NVIDIA® TensorRT™, is an SDK for high-performance deep learning inference, includes a deep learning inference optimizer and runtime that delivers low latency and high throughput for inference applications on NVIDIA hardware.

In [None]:
!POLYGRAPHY_AUTOINSTALL_DEPS=1 polygraphy convert model_simplified_folded.onnx --convert-to trt --output model.engine --trt-min-shapes input:[1,3,$TARGET_HEIGHT,$TARGET_WIDTH] --trt-opt-shapes input:[1,3,$TARGET_HEIGHT,$TARGET_WIDTH] --trt-max-shapes input:[8,3,$TARGET_HEIGHT,$TARGET_WIDTH]

## Measuring the latency difference
Now that all the models have been converted to the frameworks, lets do some simple benchmarking.

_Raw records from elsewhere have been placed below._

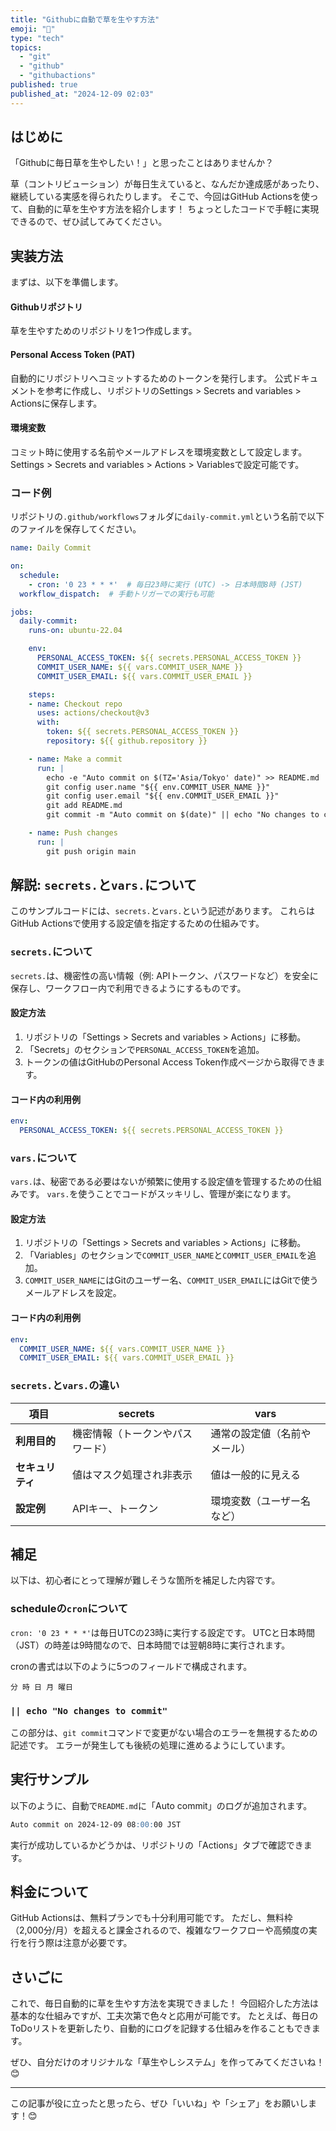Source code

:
 ```yaml
---
title: "Githubに自動で草を生やす方法"
emoji: "🎄"
type: "tech"
topics:
  - "git"
  - "github"
  - "githubactions"
published: true
published_at: "2024-12-09 02:03"
---
```


## はじめに
「Githubに毎日草を生やしたい！」と思ったことはありませんか？

草（コントリビューション）が毎日生えていると、なんだか達成感があったり、継続している実感を得られたりします。
そこで、今回はGitHub Actionsを使って、自動的に草を生やす方法を紹介します！
ちょっとしたコードで手軽に実現できるので、ぜひ試してみてください。

## 実装方法
まずは、以下を準備します。

#### Githubリポジトリ
草を生やすためのリポジトリを1つ作成します。

#### Personal Access Token (PAT)
自動的にリポジトリへコミットするためのトークンを発行します。
公式ドキュメントを参考に作成し、リポジトリのSettings > Secrets and variables > Actionsに保存します。

#### 環境変数
コミット時に使用する名前やメールアドレスを環境変数として設定します。
Settings > Secrets and variables > Actions > Variablesで設定可能です。

### コード例
リポジトリの`.github/workflows`フォルダに`daily-commit.yml`という名前で以下のファイルを保存してください。

```yaml : daily-commit.yml
name: Daily Commit

on:
  schedule:
    - cron: '0 23 * * *'  # 毎日23時に実行 (UTC) -> 日本時間8時 (JST)
  workflow_dispatch:  # 手動トリガーでの実行も可能

jobs:
  daily-commit:
    runs-on: ubuntu-22.04

    env:
      PERSONAL_ACCESS_TOKEN: ${{ secrets.PERSONAL_ACCESS_TOKEN }}
      COMMIT_USER_NAME: ${{ vars.COMMIT_USER_NAME }}
      COMMIT_USER_EMAIL: ${{ vars.COMMIT_USER_EMAIL }}

    steps:
    - name: Checkout repo
      uses: actions/checkout@v3
      with:
        token: ${{ secrets.PERSONAL_ACCESS_TOKEN }}
        repository: ${{ github.repository }}

    - name: Make a commit
      run: |
        echo -e "Auto commit on $(TZ='Asia/Tokyo' date)" >> README.md
        git config user.name "${{ env.COMMIT_USER_NAME }}"
        git config user.email "${{ env.COMMIT_USER_EMAIL }}"
        git add README.md
        git commit -m "Auto commit on $(date)" || echo "No changes to commit"

    - name: Push changes
      run: |
        git push origin main
```

## 解説: `secrets.`と`vars.`について
このサンプルコードには、`secrets.`と`vars.`という記述があります。
これらはGitHub Actionsで使用する設定値を指定するための仕組みです。

### `secrets.`について
`secrets.`は、機密性の高い情報（例: APIトークン、パスワードなど）を安全に保存し、ワークフロー内で利用できるようにするものです。

#### 設定方法
1. リポジトリの「Settings > Secrets and variables > Actions」に移動。
2. 「Secrets」のセクションで`PERSONAL_ACCESS_TOKEN`を追加。
3. トークンの値はGitHubのPersonal Access Token作成ページから取得できます。

#### コード内の利用例
```yaml
env:
  PERSONAL_ACCESS_TOKEN: ${{ secrets.PERSONAL_ACCESS_TOKEN }}
```

### `vars.`について
`vars.`は、秘密である必要はないが頻繁に使用する設定値を管理するための仕組みです。
`vars.`を使うことでコードがスッキリし、管理が楽になります。

#### 設定方法
1. リポジトリの「Settings > Secrets and variables > Actions」に移動。
2. 「Variables」のセクションで`COMMIT_USER_NAME`と`COMMIT_USER_EMAIL`を追加。
3. `COMMIT_USER_NAME`にはGitのユーザー名、`COMMIT_USER_EMAIL`にはGitで使うメールアドレスを設定。

#### コード内の利用例
```yaml
env:
  COMMIT_USER_NAME: ${{ vars.COMMIT_USER_NAME }}
  COMMIT_USER_EMAIL: ${{ vars.COMMIT_USER_EMAIL }}
```

### `secrets.`と`vars.`の違い
| 項目          | secrets                      | vars                         |
|---------------|------------------------------|------------------------------|
| **利用目的**   | 機密情報（トークンやパスワード） | 通常の設定値（名前やメール）   |
| **セキュリティ** | 値はマスク処理され非表示        | 値は一般的に見える            |
| **設定例**     | APIキー、トークン             | 環境変数（ユーザー名など）     |


## 補足
以下は、初心者にとって理解が難しそうな箇所を補足した内容です。

### scheduleの`cron`について
`cron: '0 23 * * *'`は毎日UTCの23時に実行する設定です。
UTCと日本時間（JST）の時差は9時間なので、日本時間では翌朝8時に実行されます。

cronの書式は以下のように5つのフィールドで構成されます。

```
分 時 日 月 曜日
```
### `|| echo "No changes to commit"`
この部分は、`git commit`コマンドで変更がない場合のエラーを無視するための記述です。
エラーが発生しても後続の処理に進めるようにしています。

## 実行サンプル
以下のように、自動で`README.md`に「Auto commit」のログが追加されます。

```md : README.md
Auto commit on 2024-12-09 08:00:00 JST
```

実行が成功しているかどうかは、リポジトリの「Actions」タブで確認できます。

## 料金について
GitHub Actionsは、無料プランでも十分利用可能です。
ただし、無料枠（2,000分/月）を超えると課金されるので、複雑なワークフローや高頻度の実行を行う際は注意が必要です。

## さいごに
これで、毎日自動的に草を生やす方法を実現できました！
今回紹介した方法は基本的な仕組みですが、工夫次第で色々と応用が可能です。
たとえば、毎日のToDoリストを更新したり、自動的にログを記録する仕組みを作ることもできます。

ぜひ、自分だけのオリジナルな「草生やしシステム」を作ってみてくださいね！😊

---
この記事が役に立ったと思ったら、ぜひ「いいね」や「シェア」をお願いします！😊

Note: the `min()` is taken to avoid the warmup values and any spikes that could be caused from other processes.

In [None]:
import timeit

raw_torch_latency = []
torchscript_latency = []
onnx_latency = []
trt_latency = []

number_of_iterations = 25
batch_size_range = [1, 2, 4, 8]

In [None]:
# send Pytorch model to compute device
model = model.to(device)

def raw_torch_infer(image):
    if not torch.is_tensor(image):
        image = torch.tensor(image)
    image_tensor = image.to(device) # move image data to compute device    
    output = model(image_tensor)[0].cpu() # inference    
    image.cpu()
    del image
    return output   

In [None]:
for n in batch_size_range:
    image_batch = np.concatenate([image for _ in range(n)])
    raw_torch_latency.append(min(timeit.repeat(lambda: raw_torch_infer(image_batch), number=number_of_iterations)) / number_of_iterations / n)
    torch.cuda.empty_cache()

In [None]:
# unload model from GPU to save some memory
model.cpu()
torch.cuda.empty_cache()

In [None]:
scripted_model = scripted_model.to(device)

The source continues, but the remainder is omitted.